Still Confused about the difference between varchar(max) and varchar(8000)

Question

Still Confused about the difference between varchar(max) and varchar(8000)

joshua 15769

Default port

Points: 1492
More actions
August 16, 2016 at 12:46 am

#400580

With what I know, varchar(max) could store up to 2GB of data while varchar(8000) would store 8MB of data, My question is, what is the difference if I put a 8MB data on a varchar(max) variable and a 8MB data on a varchar(8000) variable? Arent they the same? or is the query more fast if i put it that way? Kindly enlighten me guys, I want to learn more about SQL. Thank you!

Viewing 15 posts - 1 through 15 (of 21 total)

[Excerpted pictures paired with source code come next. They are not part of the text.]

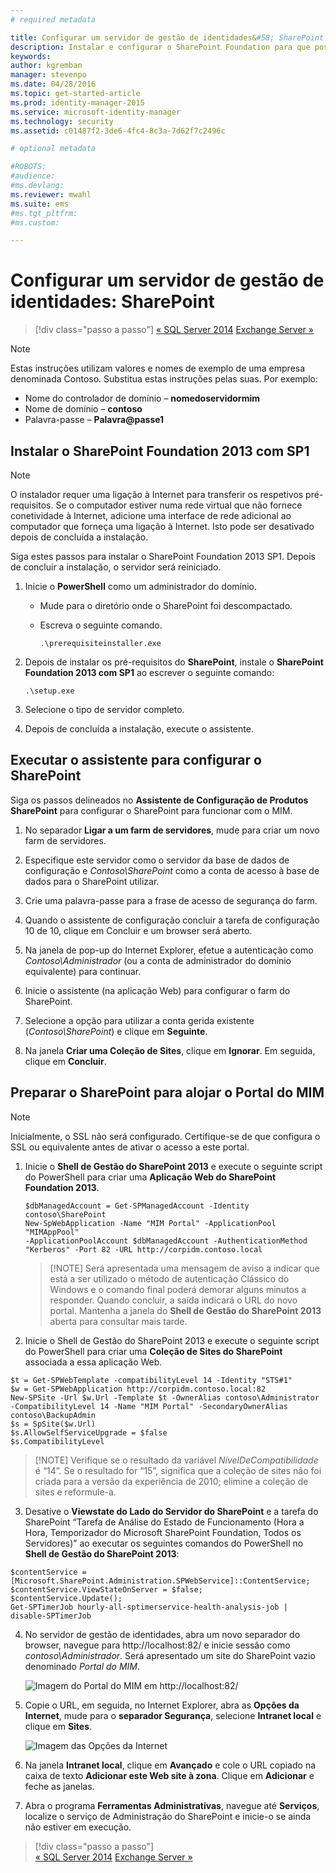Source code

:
 ```yaml
---
# required metadata

title: Configurar um servidor de gestão de identidades&#58; SharePoint | Microsoft Identity Manager
description: Instalar e configurar o SharePoint Foundation para que possa alojar a página do Portal do MIM.
keywords:
author: kgremban
manager: stevenpo
ms.date: 04/28/2016
ms.topic: get-started-article
ms.prod: identity-manager-2015
ms.service: microsoft-identity-manager
ms.technology: security
ms.assetid: c01487f2-3de6-4fc4-8c3a-7d62f7c2496c

# optional metadata

#ROBOTS:
#audience:
#ms.devlang:
ms.reviewer: mwahl
ms.suite: ems
#ms.tgt_pltfrm:
#ms.custom:

---
```


# Configurar um servidor de gestão de identidades: SharePoint

>[!div class="passo a passo"]
[« SQL Server 2014](prepare-server-sql2014.md)
[Exchange Server »](prepare-server-exchange.md)

> [!NOTE]
> Estas instruções utilizam valores e nomes de exemplo de uma empresa denominada Contoso. Substitua estas instruções pelas suas. Por exemplo:
> - Nome do controlador de domínio – **nomedoservidormim**
> - Nome de domínio – **contoso**
> - Palavra-passe – **Palavra@passe1**


## Instalar o **SharePoint Foundation 2013 com SP1**

> [!NOTE]
> O instalador requer uma ligação à Internet para transferir os respetivos pré-requisitos. Se o computador estiver numa rede virtual que não fornece conetividade à Internet, adicione uma interface de rede adicional ao computador que forneça uma ligação à Internet. Isto pode ser desativado depois de concluída a instalação.

Siga estes passos para instalar o SharePoint Foundation 2013 SP1. Depois de concluir a instalação, o servidor será reiniciado.

1.  Inicie o **PowerShell** como um administrador do domínio.

    -   Mude para o diretório onde o SharePoint foi descompactado.

    -   Escreva o seguinte comando.

        ```
        .\prerequisiteinstaller.exe
        ```

2.  Depois de instalar os pré-requisitos do **SharePoint**, instale o **SharePoint Foundation 2013 com SP1** ao escrever o seguinte comando:

    ```
    .\setup.exe
    ```

3.  Selecione o tipo de servidor completo.

4.  Depois de concluída a instalação, execute o assistente.

## Executar o assistente para configurar o SharePoint

Siga os passos delineados no **Assistente de Configuração de Produtos SharePoint** para configurar o SharePoint para funcionar com o MIM.

1. No separador **Ligar a um farm de servidores**, mude para criar um novo farm de servidores.

2. Especifique este servidor como o servidor da base de dados de configuração e *Contoso\SharePoint* como a conta de acesso à base de dados para o SharePoint utilizar.

3. Crie uma palavra-passe para a frase de acesso de segurança do farm.

4. Quando o assistente de configuração concluir a tarefa de configuração 10 de 10, clique em Concluir e um browser será aberto.

5. Na janela de pop-up do Internet Explorer, efetue a autenticação como *Contoso\Administrador* (ou a conta de administrador do domínio equivalente) para continuar.

6. Inicie o assistente (na aplicação Web) para configurar o farm do SharePoint.

7. Selecione a opção para utilizar a conta gerida existente (*Contoso\SharePoint*) e clique em **Seguinte**.

8. Na janela **Criar uma Coleção de Sites**, clique em **Ignorar**.  Em seguida, clique em **Concluir**.

## Preparar o SharePoint para alojar o Portal do MIM

> [!NOTE]
> Inicialmente, o SSL não será configurado. Certifique-se de que configura o SSL ou equivalente antes de ativar o acesso a este portal.

1. Inicie o **Shell de Gestão do SharePoint 2013** e execute o seguinte script do PowerShell para criar uma **Aplicação Web do SharePoint Foundation 2013**.

    ```
    $dbManagedAccount = Get-SPManagedAccount -Identity contoso\SharePoint
    New-SpWebApplication -Name "MIM Portal" -ApplicationPool "MIMAppPool"
    -ApplicationPoolAccount $dbManagedAccount -AuthenticationMethod "Kerberos" -Port 82 -URL http://corpidm.contoso.local
    ```

    > [!NOTE] Será apresentada uma mensagem de aviso a indicar que está a ser utilizado o método de autenticação Clássico do Windows e o comando final poderá demorar alguns minutos a responder. Quando concluir, a saída indicará o URL do novo portal. Mantenha a janela do **Shell de Gestão do SharePoint 2013** aberta para consultar mais tarde.

2. Inicie o Shell de Gestão do SharePoint 2013 e execute o seguinte script do PowerShell para criar uma **Coleção de Sites do SharePoint** associada a essa aplicação Web.

  ```
  $t = Get-SPWebTemplate -compatibilityLevel 14 -Identity "STS#1"
  $w = Get-SPWebApplication http://corpidm.contoso.local:82
  New-SPSite -Url $w.Url -Template $t -OwnerAlias contoso\Administrator
  -CompatibilityLevel 14 -Name "MIM Portal" -SecondaryOwnerAlias contoso\BackupAdmin
  $s = SpSite($w.Url)
  $s.AllowSelfServiceUpgrade = $false
  $s.CompatibilityLevel
  ```

  > [!NOTE] Verifique se o resultado da variável *NívelDeCompatibilidade* é “14”. Se o resultado for “15”, significa que a coleção de sites não foi criada para a versão da experiência de 2010; elimine a coleção de sites e reformule-a.

3. Desative o **Viewstate do Lado do Servidor do SharePoint** e a tarefa do SharePoint “Tarefa de Análise do Estado de Funcionamento (Hora a Hora, Temporizador do Microsoft SharePoint Foundation, Todos os Servidores)” ao executar os seguintes comandos do PowerShell no **Shell de Gestão do SharePoint 2013**:

  ```
  $contentService = [Microsoft.SharePoint.Administration.SPWebService]::ContentService;
  $contentService.ViewStateOnServer = $false;
  $contentService.Update();
  Get-SPTimerJob hourly-all-sptimerservice-health-analysis-job | disable-SPTimerJob
  ```

4. No servidor de gestão de identidades, abra um novo separador do browser, navegue para http://localhost:82/ e inicie sessão como *contoso\Administrador*.  Será apresentado um site do SharePoint vazio denominado *Portal do MIM*.

    ![Imagem do Portal do MIM em http://localhost:82/](media/MIM-DeploySP1.png)

5. Copie o URL, em seguida, no Internet Explorer, abra as **Opções da Internet**, mude para o **separador Segurança**, selecione **Intranet local** e clique em **Sites**.

    ![Imagem das Opções da Internet](media/MIM-DeploySP2.png)

6. Na janela **Intranet local**, clique em **Avançado** e cole o URL copiado na caixa de texto **Adicionar este Web site à zona**. Clique em **Adicionar** e feche as janelas.

7. Abra o programa **Ferramentas Administrativas**, navegue até **Serviços**, localize o serviço de Administração do SharePoint e inicie-o se ainda não estiver em execução.

>[!div class="passo a passo"]  
[« SQL Server 2014](prepare-server-sql2014.md)
[Exchange Server »](prepare-server-exchange.md)


<!--HONumber=Apr16_HO4-->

You must be logged in to reply to this topic. Login to reply

Grant Fritchey SSC Guru Points: 398690 More actions · Answer 1

The main difference is over the use of in-row storage. VARCHAR will always have it, VARCHAR(MAX) will bias towards it, but then move to LOB storage when it needs to exceed the 8k limit. By and large, this only directly affects one thing, creating an index on the column. You can't put a standard b-tree index on a MAX column. In general, if your data is always going to be less than the 8k limit, use the VARCHAR(N) field over VARCHAR(MAX). This is because you will see performance degradation caused by different choices made by the optimizer so that it is prepared to deal with LOB data retrieval (it won't know if you've exceeded the 8k page size and spilled into LOB or not, so it assumes you have).

"The credit belongs to the man who is actually in the arena, whose face is marred by dust and sweat and blood"
- Theodore Roosevelt

Author of:
SQL Server Execution Plans
SQL Server Query Performance Tuning

joshua 15769 Default port Points: 1492 More actions · Answer 2

If i use Primary keys for my query? am i properly indexing my query? sorry for these replies, I really don't know much about data degeneration and such...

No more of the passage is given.